私にとって、お父様はお父様ですわ! だから……」
「ははは、ありがとなピース。さて、じゃあ最後のチェックをしたら、いよいよご対面といくか! おーいオッサン! ちょっと来てくれ!」
「ん? 何だ?」
「あっ!? ちょっ、ちょっとぉ!?」
アトミスに呼ばれ、ほっそりした指に目隠しをされその背に豊満な胸をむにゅりと押しつけられたままのニックが、軽くムーナを引きずるようにしてアトミスの方へと歩み寄る。
「いや、そのまま来るのかよ……あー、悪いんだがオッサンとピースでイデアの体を調べてくれるか? 問題ないとは思うんだが、ちょっとでもおかしいと思うところがあったら教えてくれ」
「わかりましたお父様!」
「うむん? 見ていいのか?」
元気に返事をするピースとは対照的に、ニックは目隠しをされたまま小首を傾げる。
「オッサン、格闘技の達人なんだろ? なら人体の構造には詳しいかと思ってな。一旦外に出すともう中には戻せねーから、念には念を入れたいんだよ」
「わかった。ムーナ」
「はぁ、そういう理由じゃ仕方ないわねぇ」
「でしたら、微力ながら拙僧もお手伝いしましょう。基人族の体の構造はそれなりに勉強しておりますからな」
「お、そうなの? じゃあ頼む」
「お任せ下さい」
渋々手を離したムーナと入れ替わるようにロンが近づいて来て、三人が真剣な表情でイデアの体を隅々まで見回していく。その間にはアトミスの操作によりイデアの体表面を何度も光の線が行ったり来たりしていて……そんな光景を何も出来ないフレイとムーナは微妙な表情で見つめ続ける。
「何かこう……何? 真面目なことをやってるのはわかってるんだけど、もの凄く申し訳ない気持ちになるのは何でだろう?」
「さぁ? とりあえずあの子が起きてきたらニックとアトミスを思う存分殴らせてあげればいいんじゃないかしらぁ? ロンは……ちょっと可哀想だけど、あの子が望めば叩かれてあげるくらいはするでしょうしぃ」
「あはは……それは確かに」
フレイ達がそんな雑談をしている間にも、イデアの体のチェックは終わる。その後はアトミスが光る窓の上で指を走らせていくと、遂に筒の中から液体が抜け、筒の中でぺたんと座り込んだイデアの正面の蓋が開いた。
「……イデア?」
恐る恐るアトミスが声をかけると、イデアの目がゆっくりと開いていく。体の動かし方を思い出すかのように手や足を震わせながら立ち上がると、そのままアトミスの方に近づいていって……その手がペチリとアトミスの頬を叩く。
「おっ……ちゃんの……かぁっ!」
まだ上手く動かない口を精一杯に開いて、イデアが叫ぶ。そのまま倒れそうになって、アトミスは慌ててイデアの体を抱き留めた。
「だ、大丈夫か?」
「…………く」
「……何?」
「服!」
「ふく……服! お、おう! 服な!」
キッと睨むイデアをとりあえず床に座らせ、アトミスは用意していた貫頭衣をイデアの頭に被せて着せていく。そうしてとりあえず全裸ではなくなったイデアは、しかしギュッと自分の体を抱きしめて俯いたまま何も言わない。
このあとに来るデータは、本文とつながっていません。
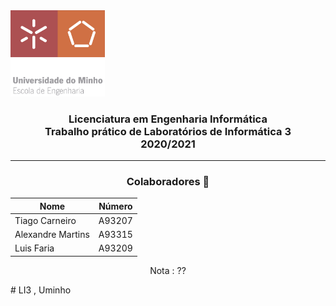 <img src='media/uminho_eng.png' width="30%"/>

<h3 align="center">Licenciatura em Engenharia Informática <br> Trabalho prático de Laboratórios de Informática 3 <br> 2020/2021 </h3>

---
<h3 align="center"> Colaboradores &#129309 </h2>

<div align="center">

| Nome             | Número  |
|------------------|---------|
| Tiago Carneiro   | A93207  |
| Alexandre Martins| A93315  |
| Luis Faria       | A93209  |

Nota : ??

</div>
# LI3 , Uminho
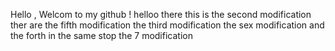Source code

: Hello , Welcom to my github !
helloo there this is the second modification 
ther are the fifth modification 
the third modification 
the sex modification 
and the forth in the same stop 
the 7 modification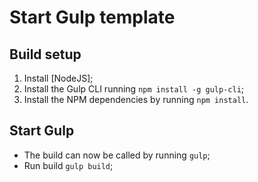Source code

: # **Start Gulp template**
## Build setup
1. Install [NodeJS];
2. Install the Gulp CLI running `npm install -g gulp-cli`;
3. Install the NPM dependencies by running `npm install`.

## Start Gulp
* The build can now be called by running `gulp`;
* Run build `gulp build`;
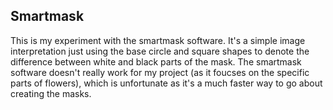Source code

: ## Smartmask

This is my experiment with the smartmask software. It's a simple image interpretation just using the base circle and square shapes to denote the difference between white and black parts of the mask. The smartmask software doesn't really work for my project (as it foucses on the specific parts of flowers), which is unfortunate as it's a much faster way to go about creating the masks.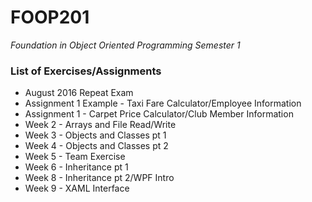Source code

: # FOOP201
*Foundation in Object Oriented Programming Semester 1*

### List of Exercises/Assignments ###
* August 2016 Repeat Exam
* Assignment 1 Example - Taxi Fare Calculator/Employee Information
* Assignment 1 - Carpet Price Calculator/Club Member Information
* Week 2 - Arrays and File Read/Write
* Week 3 - Objects and Classes pt 1
* Week 4 - Objects and Classes pt 2
* Week 5 - Team Exercise
* Week 6 - Inheritance pt 1
* Week 8 - Inheritance pt 2/WPF Intro
* Week 9 - XAML Interface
「えっと……ご、ごめんな? でもほら、流石に服を着せたままにはできなかったって言うか」
「違う!」
「え、違うの!? あー、じゃあ……何だ? オッサンに裸を見られたのが駄目だったのか? それなら俺がボッコボコにしとくから……」
「違う!」
ニックが微妙な理不尽さを胸の奥で飲み込むなか、自分の前にしゃがみ込んでオロオロするアトミスの胸に、イデアがコツンと己の頭を押しつける。
「違う! 違うよ……何で、何であたしをおいていったの!?」
「それは……」
「わかってる。わかってるよ。そうしなきゃ駄目だったんだって、あたしを助けるためだったって、わかってる! わかってるけど、でも……っ!」
それでもあたしは、お兄ちゃんと一緒にいたかった――その言葉を飲み込んだイデアの肩を掴むと、アトミスは真剣な顔でイデアの目をまっすぐに見つめる。
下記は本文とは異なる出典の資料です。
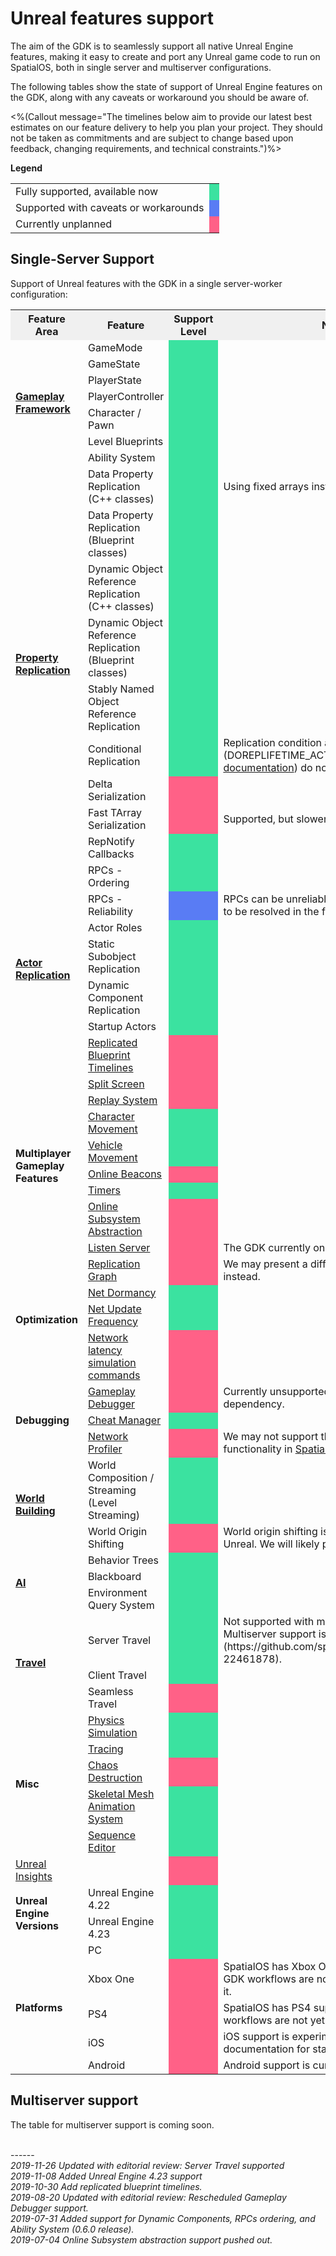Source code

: # Unreal features support 

The aim of the GDK is to seamlessly support all native Unreal Engine features, making it easy to create and port any Unreal game code to run on SpatialOS, both in single server and multiserver configurations.

The following tables show the state of support of Unreal Engine features on the GDK, along with any caveats or workaround you should be aware of. 

<%(Callout  message="The timelines below aim to provide our latest best estimates on our feature delivery to help you plan your project. They should not be taken as commitments and are subject to change based upon feedback, changing requirements, and technical constraints.")%>

<style type="text/css">
    th {
        vertical-align:middle;
    }

    td {
        vertical-align:middle;
    }

    .supported {
        background-color: #3BE2A0;
    }

    .caveats {
        background-color:#597CF4;
    }

    /* .indev {
        background-color:#FFD058;
    } */

    .unplanned {
        background-color:#FF6187;
    }

    /* .na {
        background-color:#808080;
    } */
</style>

**Legend**

<table >
    <tr>
        <td>Fully supported, available now</td>
        <td class="supported"></td>
    </tr>
    <tr>
        <td>Supported with caveats or workarounds</td>
        <td class="caveats"></td>
    </tr>
    <!-- <tr>
        <td>Q2 - Q3 2019</td>
        <td class="indev"></td>
    </tr> -->
    <tr>
        <td>Currently unplanned</td>
        <td class="unplanned"></td>
    </tr>
    <!-- </tr>
        <td>Not applicable, or not planned to be delivered</td>
        <td class="na"></td>
    </tr> -->
</table>

## Single-Server Support

Support of Unreal features with the GDK in a single server-worker configuration:

<table style="width:100%">
  <tr style="background-color:#f0f0f0;">
    <th>Feature Area</th>
    <th style="width:25%">Feature</th>
    <th style="width:2%;">Support Level</th>
    <th>Notes & Caveats</th>
  </tr>
  
  <!-- ------ Gameplay Framework ------ -->

  <tr>
    <td rowspan="7"><a href="https://docs.unrealengine.com/en-us/Gameplay/Framework"><b>Gameplay Framework<b></a></td>
    <td>GameMode</td>
    <td class="supported"></td>
    <td></td>
  </tr>
  <tr>
    <td>GameState</td>
    <td class="supported"></td>
    <td></td>
  </tr>
  <tr>
    <td>PlayerState</td>
    <td class="supported"></td>
    <td></td>
  </tr>
  <tr>
    <td>PlayerController</td>
   <td class="supported"></td>
    <td></td>
  </tr>
  <tr>
    <td>Character / Pawn</td>
    <td class="supported"></td>
    <td></td>
  </tr>
  <tr>
    <td>Level Blueprints</td>
    <td class="supported"></td>
    <td></td>
  </tr>
  <tr>
    <td>Ability System</td>
    <td class="supported"></td>
    <td></td>
  </tr>

  <!-- ------ Property Replication ------ -->
  
   <tr>
    <td rowspan="9"><a href="https://docs.unrealengine.com/en-us/Gameplay/Networking/Actors/Properties"><b>Property Replication<b></a></td>
    <td>Data Property Replication (C++ classes)</td>
    <td class="supported"></td>
    <td>Using fixed arrays instead of TArrays is significantly faster.</td>
  </tr>
  <tr>
    <td>Data Property Replication (Blueprint classes)</td>
    <td class="supported"></td>
    <td></td>
  </tr>
  <tr>
    <td>Dynamic Object Reference Replication (C++ classes)</td>
    <td class="supported"></td>
    <td></td>
  </tr>
  <tr>
    <td>Dynamic Object Reference Replication (Blueprint classes)</td>
   <td class="supported"></td>
    <td></td>
  </tr>
  <tr>
    <td>Stably Named Object Reference Replication</td>
    <td class="supported"></td>
    <td></td>
  </tr>
  <tr>
    <td>Conditional Replication</td>
    <td class="supported"></td>
    <td>Replication condition active overrides (DOREPLIFETIME_ACTIVE_OVERRIDE as defined  <a href="https://docs.unrealengine.com/en-us/Gameplay/Networking/Actors/Properties/Conditions">in Unreal documentation</a>) do not work.</td>
  </tr>
  <tr>
    <td>Delta Serialization</td>
    <td class="unplanned"></td>
    <td></td>
  </tr>
    <tr>
    <td>Fast TArray Serialization</td>
    <td class="unplanned"></td>
    <td>Supported, but slower than native UE.</td>
  </tr>
  <tr>
    <td>RepNotify Callbacks</td>
    <td class="supported"></td>
    <td></td>
  </tr>

<!-- ------ Actor Replication ------ -->
  
   <tr>
    <td rowspan="7"><b><a href="https://docs.unrealengine.com/en-us/Gameplay/Networking/Actors"><b>Actor Replication<b></a></td>
    <td>RPCs - Ordering</td>
    <td class="supported"></td>
    <td></td>
  </tr>
  <tr>
    <td>RPCs - Reliability</td>
    <td class="caveats"></td>
    <td>RPCs can be unreliable under heavy load. This is planned to be resolved in the future.</td>
  </tr>
  <tr>
    <td>Actor Roles</td>
   <td class="supported"></td>
    <td></td>
  </tr>
  <tr>
    <td>Static Subobject Replication</td>
    <td class="supported"></td>
    <td></td>
  </tr>
  <tr>
    <td>Dynamic Component Replication</td>
    <td class="supported"></td>
    <td></td>
  </tr>
  <tr>
    <td>Startup Actors</td>
    <td class="supported"></td>
    <td></td>
  </tr>
  <tr>
    <td><a href="https://dq8iqaixvew1d.cloudfront.net/en-US/Gameplay/Networking/Actors/Components/index.html#timelines">Replicated Blueprint Timelines</a></td>
    <td class="unplanned"></td>
    <td></td>
  </tr>


<!-- ------ Multiplayer Gameplay Features ------ -->

 <tr>
    <td rowspan="8"><b>Multiplayer Gameplay Features<b></td>
    <td><a href="https://docs.unrealengine.com/en-us/Engine/Rendering/ParticleSystems/Optimization/SplitScreen">Split Screen</a></td>
    <td class="unplanned"></td>
    <td></td>
  </tr>
  <tr>
    <td><a href="https://docs.unrealengine.com/en-us/Engine/Replay">Replay System</a></td>
    <td class="unplanned"></td>
    <td></td>
  </tr>
  <tr>
    <td><a href="https://docs.unrealengine.com/en-US/Gameplay/Networking/CharacterMovementComponent">Character Movement</a></td>
    <td class="supported"></td>
    <td></td>
  </tr>
  <tr>
    <td><a href="https://docs.unrealengine.com/en-us/Engine/Physics/Vehicles">Vehicle Movement</a></td>
   <td class="supported"></td>
    <td></td>
  </tr>
  <tr>
    <td><a href="https://docs.unrealengine.com/en-us/Gameplay/Networking/OnlineBeacons">Online Beacons</a></td>
    <td class="unplanned"></td>
    <td></td>
  </tr>
  <tr>
    <td><a href="https://docs.unrealengine.com/en-us/Programming/UnrealArchitecture/Timers">Timers</a></td>
    <td class="supported"></td>
    <td></td>
  </tr>
  <tr>
    <td><a href="https://docs.unrealengine.com/en-us/Programming/Online">Online Subsystem Abstraction</a></td>
    <td class="unplanned"></td>
    <td></td>
   </tr> 
  <tr>
    <td><a href="https://docs.unrealengine.com/en-us/Gameplay/Networking/Server">Listen Server</a></td>
    <td class="unplanned"></td>
    <td>The GDK currently only supports Dedicated Server mode.</td>
  </tr>    

<!-- ------ Optimization ------ -->

 <tr>
    <td rowspan="4"><b>Optimization<b></td>
    <td><a href="https://docs.unrealengine.com/en-us/Engine/Networking/ReplicationGraph">Replication Graph</a></td>
    <td class="unplanned"></td>
    <td>We may present a different system for the same purpose instead.</td>
  </tr>
  <tr>
    <td><a href="https://docs.unrealengine.com/en-US/Gameplay/Networking/Actors/ReplicationFlow">Net Dormancy</a></td>
    <td class="supported"></td>
    <td></td>
  </tr>
  <tr>
    <td><a href="https://docs.unrealengine.com/en-US/Gameplay/Networking/Actors/ReplicationFlow">Net Update Frequency</a></td>
    <td class="supported"></td>
    <td></td>
  </tr>
  <tr>
    <td><a href="https://www.unrealengine.com/en-US/blog/finding-network-based-exploits">Network latency simulation commands</td>
    <td class="unplanned"></td>
    <td></td>
   </tr> 

<!-- ------ Debugging ------ -->

 <tr>
    <td rowspan="3"><b>Debugging<b></td>
    <td><a href="https://docs.unrealengine.com/en-us/Gameplay/Tools/GameplayDebugger">Gameplay Debugger</a></td>
    <td class="unplanned"></td>
    <td>Currently unsupported due to NetDeltaSerialize dependency.</td>
  </tr>
  <tr>
    <td><a href="https://api.unrealengine.com/INT/BlueprintAPI/CheatManager/index.html">Cheat Manager</a></td>
    <td class="supported"></td>
    <td></td>
  </tr>
  <tr>
    <td><a href="https://docs.unrealengine.com/en-us/Gameplay/Tools/NetworkProfiler">Network Profiler</td>
    <td class="unplanned"></td>
    <td>We may not support this tool fully but will have equivalent functionality in <a href="https://docs.improbable.io/reference/13.7/shared/operate/metrics"> SpatialOS metrics</a>.</td>
  </tr>

<!-- ------ World Building ------ -->

 <tr>
    <td rowspan="2"><a href="https://docs.unrealengine.com/en-us/Engine/LevelStreaming/WorldBrowser"><b>World Building<b></a></td>
    <td>World Composition / Streaming (Level Streaming)</td>
    <td class="supported"></td>
    <td></td>
  </tr>
  <tr>
    <td>World Origin Shifting</td>
    <td class="unplanned"></td>
    <td>World origin shifting is not supported in multiplayer by Unreal. We will likely provide an alternate solution.</td>
</tr>

<!-- ------ AI ------ -->

 <tr>
    <td rowspan="3"><a href="https://docs.unrealengine.com/en-us/Gameplay/AI"><b>AI<b></td>
    <td>Behavior Trees</td>
    <td class="supported"></td>
    <td></td>
  </tr>
  <tr>
    <td>Blackboard</td>
    <td class="supported"></td>
    <td></td>
</tr>
  <tr>
    <td>Environment Query System</td>
    <td class="supported"></td>
    <td></td>
</tr>

<!-- ------ Travel ------ -->

 <tr>
    <td rowspan="3"><a href="https://docs.unrealengine.com/en-us/Gameplay/Networking/Travelling"><b>Travel<b></a></td>
    <td>Server Travel</td>
    <td class="supported"></td>
    <td>Not supported with multiserver zoning or offloading. Multiserver support is on the [roadmap](https://github.com/spatialos/UnrealGDK/projects/1#card-22461878).</td>
  </tr>
  <tr>
    <td>Client Travel</td>
    <td class="supported"></td>
    <td></td>
</tr>
  <tr>
    <td>Seamless Travel</td>
    <td class="unplanned"></td>
    <td></td>
</tr>

<!-- ------ Misc ------ -->

  <tr>
    <td rowspan="5"><b>Misc<b></td>
    <td><a href="https://docs.unrealengine.com/en-us/Engine/Physics">Physics Simulation</a></td>
    <td class="supported"></td>
    <td></td>
  </tr>
  <tr>
    <td><a href="https://docs.unrealengine.com/en-us/Engine/Physics/Tracing">Tracing</a></td>
    <td class="supported"></td>
    <td></td>
  </tr>
  <tr>
    <td><a href="https://docs.unrealengine.com/en-US/Engine/Chaos/ChaosDestruction/">Chaos Destruction</a></td>
    <td class="unplanned"></td>
    <td></td>
  </tr>
  <tr>
    <td><a href="https://docs.unrealengine.com/en-us/Engine/Animation">Skeletal Mesh Animation System</a></td>
    <td class="supported"></td>
    <td></td>
  </tr>
  <tr>
    <td><a href="https://docs.unrealengine.com/Engine/Sequencer">Sequence Editor</td>
    <td class="supported"></td>
    <td></td>
  </tr>
  <tr>
    <td><a href="https://docs.unrealengine.com/en-US/Engine/Performance/UnrealInsights/">Unreal Insights</a></td>
    <td></td>
    <td class="unplanned"></td>
  </tr>

<!-- ------ Unreal Engine Verions ------ -->

  <tr>
    <td rowspan="2"><b>Unreal Engine Versions<b></td>
    <td>Unreal Engine 4.22</td>
    <td class="supported"></td>
    <td></td>
  </tr>
  <tr>
    <td>Unreal Engine 4.23</td>
    <td class="supported"></td>
    <td></td>
  </tr>

<!-- ------ Platforms ------ -->

 <tr>
    <td rowspan="5"><b>Platforms<b></td>
    <td>PC</td>
    <td class="supported"></td>
    <td></td>
  </tr>
  <tr>
    <td>Xbox One</td>
    <td class="unplanned"></td>
    <td>SpatialOS has Xbox One support (<a href="https://improbable.io/blog/spatialos-now-supports-xbox-one-and-playstation-4-development">announcement</a>), but GDK workflows are not yet optimised for development on it.</td>
  </tr>
  <tr>
    <td>PS4</td>
    <td class="unplanned"></td>
    <td>SpatialOS has PS4 support (<a href="https://improbable.io/blog/spatialos-now-supports-xbox-one-and-playstation-4-development">announcement</a>), but GDK workflows are not yet optimised for development on it.</td></tr>
  <tr>
    <td>iOS</td>
    <td class="unplanned"></td>
    <td>iOS support is experimental, with insufficient testing and documentation for stable development.</td>
  </tr>
  <tr>
    <td>Android</td>
    <td class="unplanned"></td>
    <td>Android support is currently unplanned.</td>
  </tr>

</table>

## Multiserver support

The table for multiserver support is coming soon. 



<br/>------<br/>
_2019-11-26 Updated with editorial review: Server Travel supported_</br>
_2019-11-08 Added Unreal Engine 4.23 support_</br>
_2019-10-30 Add replicated blueprint timelines._</br>
_2019-08-20 Updated with editorial review: Rescheduled Gameplay Debugger support._</br>
_2019-07-31 Added support for Dynamic Components, RPCs ordering, and Ability System (0.6.0 release)._</br>
_2019-07-04 Online Subsystem abstraction support pushed out._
「イデア……よく聞け。今からアトミスの……お前の本物のお兄ちゃんの遺言を伝える」
「……っ!?」
「いくぞ……『我が――』」
「聞きたくない!」
アトミスの言葉を遮るために、イデアが思いきり大声をあげる。その頬を滴り落ちるのは、決して培養液だけではない。
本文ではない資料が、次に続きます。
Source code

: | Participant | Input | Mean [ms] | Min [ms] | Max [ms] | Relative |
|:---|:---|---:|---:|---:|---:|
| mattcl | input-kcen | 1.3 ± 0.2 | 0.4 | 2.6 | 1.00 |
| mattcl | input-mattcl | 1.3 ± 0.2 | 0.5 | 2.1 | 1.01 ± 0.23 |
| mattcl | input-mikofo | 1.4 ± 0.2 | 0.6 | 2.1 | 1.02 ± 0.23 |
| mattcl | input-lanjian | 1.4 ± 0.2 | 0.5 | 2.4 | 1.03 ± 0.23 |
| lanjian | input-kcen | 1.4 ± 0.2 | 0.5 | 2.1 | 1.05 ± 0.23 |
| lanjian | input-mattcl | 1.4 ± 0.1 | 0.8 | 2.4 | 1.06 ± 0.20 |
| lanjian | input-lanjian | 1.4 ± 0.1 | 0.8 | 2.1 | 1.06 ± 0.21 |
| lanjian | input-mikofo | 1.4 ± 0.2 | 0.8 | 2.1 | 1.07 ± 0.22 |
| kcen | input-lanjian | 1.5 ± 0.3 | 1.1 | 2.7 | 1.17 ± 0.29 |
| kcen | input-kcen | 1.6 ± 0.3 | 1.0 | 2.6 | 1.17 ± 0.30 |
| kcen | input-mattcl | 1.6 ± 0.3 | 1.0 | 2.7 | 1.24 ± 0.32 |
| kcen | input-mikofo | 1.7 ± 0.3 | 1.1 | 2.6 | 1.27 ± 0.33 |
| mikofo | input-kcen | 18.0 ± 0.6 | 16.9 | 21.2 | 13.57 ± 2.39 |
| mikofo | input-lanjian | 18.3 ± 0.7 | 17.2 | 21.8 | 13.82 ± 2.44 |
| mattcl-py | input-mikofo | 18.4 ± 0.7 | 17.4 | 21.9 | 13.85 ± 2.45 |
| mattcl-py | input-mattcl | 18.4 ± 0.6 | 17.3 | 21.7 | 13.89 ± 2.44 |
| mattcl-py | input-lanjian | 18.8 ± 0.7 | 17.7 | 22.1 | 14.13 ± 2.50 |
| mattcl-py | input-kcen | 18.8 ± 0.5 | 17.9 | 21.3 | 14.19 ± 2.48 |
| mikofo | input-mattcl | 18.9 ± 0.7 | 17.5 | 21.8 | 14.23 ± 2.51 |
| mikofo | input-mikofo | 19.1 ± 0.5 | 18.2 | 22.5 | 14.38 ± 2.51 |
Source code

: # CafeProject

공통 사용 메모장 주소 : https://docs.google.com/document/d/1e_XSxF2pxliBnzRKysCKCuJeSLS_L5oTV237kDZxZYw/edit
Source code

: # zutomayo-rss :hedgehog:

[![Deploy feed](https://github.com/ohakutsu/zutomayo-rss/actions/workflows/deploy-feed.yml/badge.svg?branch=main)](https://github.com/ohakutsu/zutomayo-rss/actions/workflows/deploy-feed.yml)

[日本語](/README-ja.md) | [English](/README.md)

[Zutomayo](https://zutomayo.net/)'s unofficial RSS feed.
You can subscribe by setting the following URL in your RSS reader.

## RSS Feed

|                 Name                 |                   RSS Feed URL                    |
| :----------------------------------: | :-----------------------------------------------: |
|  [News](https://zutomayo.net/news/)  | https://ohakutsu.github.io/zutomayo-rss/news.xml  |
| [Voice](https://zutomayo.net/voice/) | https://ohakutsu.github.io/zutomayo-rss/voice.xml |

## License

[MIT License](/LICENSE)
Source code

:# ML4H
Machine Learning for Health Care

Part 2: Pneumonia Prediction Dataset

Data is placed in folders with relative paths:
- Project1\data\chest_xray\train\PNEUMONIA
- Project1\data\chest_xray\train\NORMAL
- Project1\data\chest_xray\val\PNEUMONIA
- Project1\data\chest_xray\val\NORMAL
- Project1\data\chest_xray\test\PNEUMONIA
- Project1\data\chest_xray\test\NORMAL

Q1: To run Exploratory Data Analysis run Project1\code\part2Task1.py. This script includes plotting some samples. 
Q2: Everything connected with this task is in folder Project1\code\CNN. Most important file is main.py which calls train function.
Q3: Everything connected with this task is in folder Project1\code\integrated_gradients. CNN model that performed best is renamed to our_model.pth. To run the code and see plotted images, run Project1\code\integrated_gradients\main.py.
「そんなの聞きたくない! 何でそんなこと言うの!?」
「あー……なあイデア。確かに見た目はそっくりだろうけど、俺は――」
「お兄ちゃんだよ!」
子供のように泣き叫ぶイデアが、アトミスの首に手を回して縋り付く。
「お兄ちゃんに、本物も偽物もない! みんなみんな、あたしのために必死に頑張ってくれた本物のお兄ちゃんだよ! だから遺言なんて聞きたくない! 言いたいことがあるなら、他の誰かじゃなくお兄ちゃんの言葉で言って!
もう一人は嫌……ずっと一緒に居てよ……アトミスお兄ちゃん……っ」
「イデア…………」
アトミスの腕が、ゆっくりとイデアの背に回されていく。幾度も躊躇い開いたり閉じたりしながらも、最後にはその細い腰をしっかりと抱きしめる。
「ああ……ああ、ずっと一緒だ。おはようイデア。いい夢は見られたか?」
「おはよう、お兄ちゃん。いい夢なら、これから一杯見るよ。お兄ちゃんと一緒に」
遙かな時を経て、兄と妹が遂に再び巡り会う。だがその感動の瞬間は長くは続かない。
「よーしイデア! 再会のチューをしよう!」
「えっ、それは嫌」
「何故にっ!? せっかくの再会だぜ!? そこは『お兄ちゃん大好き!』って言うところじゃない?」
「むー……お兄ちゃん、嫌い」
「ぐはっ!?」
幾千年を過ぎても切れ味の変わらない妹の言葉に、アトミスは胸を打たれてガックリと項垂れる。そんなアトミスにすかさず駆け寄るのはピースだ。
「お父様! 私ならチューどころかその先までバッチ来いですわ!」
「いや、それは今違うっていうか……」
「フフ。ねえ、お兄ちゃん?」
「な、何でしょうイデアさん?」
おずおずと聞き返すアトミスの頬に、瞬間熱い感触が走る。
「お兄ちゃん、大好き!」
「…………お、お、うぉぉぉぉ!? 勝った! 勝ったぞ! 第一部完!」
「お父様! 私も! 私もチューをしたいですすわ!」
はしゃぐアトミスの側にピースも駆け寄り、三人が幸せそうな笑顔を浮かべる。数千年の時を経て、こうしてようやく妹の声は兄に届けられたのだった。